Ao mesmo tempo, Estados autoritários como Nicarágua estão aproveitando a abertura geopolítica para romper relações com Taiwan e estreitar laços com a China. Isso geralmente é feito com uma referência à retórica de Pequim de respeito mútuo e não interferência, valores que ressoam em uma região com uma longa história de influência externa.
No entanto, usar a soberania estatal como pretexto para restringir as vozes críticas dentro e fora do país é uma ferramenta essencial para regimes autocráticos como a Nicarágua e a China. No Índice de Transformação Bertelsmann (BTI), por exemplo, ambos os países obtêm sistematicamente pontuações baixas em separação de poderes, liberdade de expressão e liberdade de imprensa, bem como na participação da sociedade civil.
Esses exemplos mostram que a América Latina não é um bloco geopolítico. Os interesses nacionais, as constelações políticas internas e as estratégias de comércio exterior influenciam a região.
Soberania através da diversidade
Um novo paradigma de política externa parece estar ganhando terreno na região: a soberania através da diversidade. A América Latina não busca uma ruptura com os Estados Unidos; seus laços econômicos e culturais são profundos demais para isso.
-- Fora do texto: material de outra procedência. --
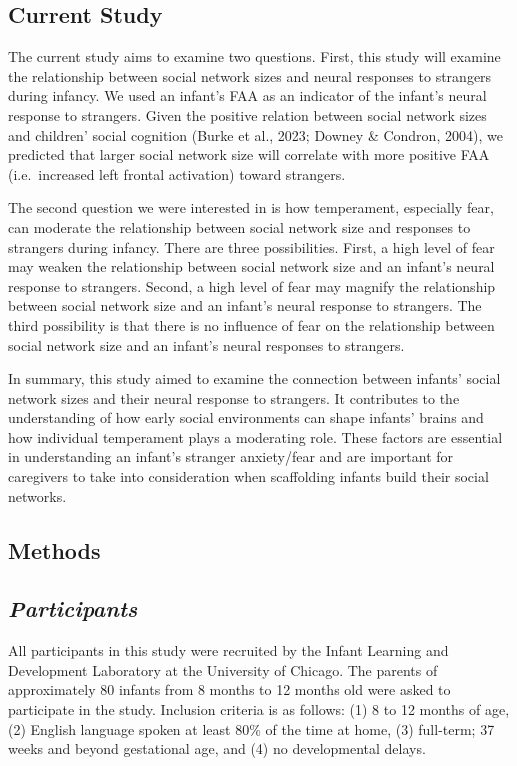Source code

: \documentclass[
  man,
  floatsintext,
  longtable,
  nolmodern,
  notxfonts,
  notimes,
  colorlinks=true,linkcolor=blue,citecolor=blue,urlcolor=blue]{apa7}
\begin{document}
\subsection{Current Study}\label{current-study}

The current study aims to examine two questions. First, this study will
examine the relationship between social network sizes and neural
responses to strangers during infancy. We used an infant's FAA as an
indicator of the infant's neural response to strangers. Given the
positive relation between social network sizes and children' social
cognition (Burke et al., 2023; Downey \& Condron, 2004), we predicted
that larger social network size will correlate with more positive FAA
(i.e.~increased left frontal activation) toward strangers.

The second question we were interested in is how temperament, especially
fear, can moderate the relationship between social network size and
responses to strangers during infancy. There are three possibilities.
First, a high level of fear may weaken the relationship between social
network size and an infant's neural response to strangers. Second, a
high level of fear may magnify the relationship between social network
size and an infant's neural response to strangers. The third possibility
is that there is no influence of fear on the relationship between social
network size and an infant's neural responses to strangers.

In summary, this study aimed to examine the connection between infants'
social network sizes and their neural response to strangers. It
contributes to the understanding of how early social environments can
shape infants' brains and how individual temperament plays a moderating
role. These factors are essential in understanding an infant's stranger
anxiety/fear and are important for caregivers to take into consideration
when scaffolding infants build their social networks.

\subsection{Methods}\label{methods}

\subsection{\texorpdfstring{\emph{Participants}}{Participants}}\label{participants}

All participants in this study were recruited by the Infant Learning and
Development Laboratory at the University of Chicago. The parents of
approximately 80 infants from 8 months to 12 months old were asked to
participate in the study. Inclusion criteria is as follows: (1) 8 to 12
months of age, (2) English language spoken at least 80\% of the time at
home, (3) full-term; 37 weeks and beyond gestational age, and (4) no
developmental delays.
\end{document}

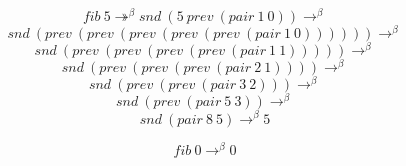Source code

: \documentclass[a4paper,12pt]{article}
\theoremstyle{plain} %
\theoremstyle{definition} %
\theoremstyle{remark} %
\begin{document}
$$fib \ 5 \twoheadrightarrow^{\beta} snd \ (5 \ prev \ (pair \ 1 \ 0)) \rightarrow^{\beta}$$
$$snd \ (prev \ (prev \ (prev \ (prev \ (prev \  (pair \ 1 \ 0)))))) \rightarrow^{\beta}$$
$$snd \ (prev \ (prev \ (prev \ (prev \ (pair \ 1 \ 1))))) \rightarrow^{\beta}$$
$$snd \ (prev \ (prev \ (prev \ (pair \ 2 \ 1)))) \rightarrow^{\beta}$$
$$snd \ (prev \ (prev \ (pair \ 3 \ 2))) \rightarrow^{\beta}$$
$$snd \ (prev \ (pair \ 5 \ 3)) \rightarrow^{\beta}$$
$$snd \ (pair \ 8 \ 5) \rightarrow^{\beta} 5$$

$$fib \ 0 \rightarrow^{\beta} 0$$
\end{document}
No entanto, ela não busca mais uma lealdade incondicional, mas sim uma política externa pragmática.
No entanto, esse novo rumo não está isento de riscos. Uma proximidade excessiva com a China pode gerar novas dependências tão restritivas quanto a anterior dependência da região em relação a Washington. O desafio reside em cooperar com todos os atores sem se subordinar a nenhum deles. A participação de Gustavo Petro na Cúpula da CELAC em Pequim ressalta essa ambição. Ele se pronunciou a favor de uma cooperação multilateral que não esteja subordinada a nenhuma grande potência. Junto aos presidentes do Brasil, Lula da Silva, e do Chile, Gabriel Boric, ele enfatizou que a América Latina estava reivindicando seu lugar na estrutura de poder global, não como um suplicante, mas como um parceiro com suas próprias ideias de desenvolvimento, paz e prosperidade.
Mudança por meio da diversificação
No novo quadro geopolítico, a América Latina está, portanto, em processo de redefinir seu papel. Não é mais simplesmente o receptor dos interesses da política externa, mas cada vez mais um ator estratégico com sua própria agenda. No entanto, a realidade continua complexa. Enquanto alguns Estados estão se abrindo em matéria de política externa e cultivando a diversidade diplomática, outros estão recaindo em velhos padrões de cooperação militar com os Estados Unidos, como Equador, Panamá e Peru. Os três países negociaram recentemente manobras conjuntas, intercâmbios de tecnologia e treinamento militar com o Pentágono.
A tentação de recorrer aos economicamente mais poderosos continua grande, independentemente de esses centros de poder estarem em Washington, Pequim ou Bruxelas. No entanto, a região parece ter compreendido que a independência geopolítica não se alcança com retórica estridente, mas com uma diversificação discreta, porém constante. O fato de a América Latina agora se perguntar com quem quer trabalhar, em vez de com quem precisa trabalhar, pode marcar o início de um novo capítulo: um capítulo menos centrado na dependência e mais em lidar com os parceiros em condições de igualdade. Esta é uma mudança tímida, mas é um começo.